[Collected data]
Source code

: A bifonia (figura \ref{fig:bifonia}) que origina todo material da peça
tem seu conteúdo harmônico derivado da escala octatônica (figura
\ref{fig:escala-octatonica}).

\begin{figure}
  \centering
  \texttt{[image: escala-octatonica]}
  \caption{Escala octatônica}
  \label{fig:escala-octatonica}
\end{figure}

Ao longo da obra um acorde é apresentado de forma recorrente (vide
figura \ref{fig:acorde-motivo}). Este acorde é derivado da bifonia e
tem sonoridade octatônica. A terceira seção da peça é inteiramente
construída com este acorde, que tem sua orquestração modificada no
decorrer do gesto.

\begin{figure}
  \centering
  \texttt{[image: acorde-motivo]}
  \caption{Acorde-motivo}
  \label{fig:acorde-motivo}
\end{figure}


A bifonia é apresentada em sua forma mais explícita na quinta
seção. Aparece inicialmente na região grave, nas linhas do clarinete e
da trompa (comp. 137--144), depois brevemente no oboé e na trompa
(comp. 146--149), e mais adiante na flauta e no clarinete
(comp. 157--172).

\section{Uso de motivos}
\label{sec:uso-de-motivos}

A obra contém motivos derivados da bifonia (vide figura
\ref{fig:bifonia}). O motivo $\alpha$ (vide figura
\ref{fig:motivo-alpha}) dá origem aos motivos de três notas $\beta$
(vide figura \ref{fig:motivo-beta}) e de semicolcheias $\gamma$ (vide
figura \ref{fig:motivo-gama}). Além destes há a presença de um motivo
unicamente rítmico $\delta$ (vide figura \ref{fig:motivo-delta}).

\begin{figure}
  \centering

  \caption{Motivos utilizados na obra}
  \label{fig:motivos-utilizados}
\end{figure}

→ Work request
Where the string "forma" turns up in a line of the data above, copy that whole line.

→ Result of this task
Ao longo da obra um acorde é apresentado de forma recorrente (vide
A bifonia é apresentada em sua forma mais explícita na quinta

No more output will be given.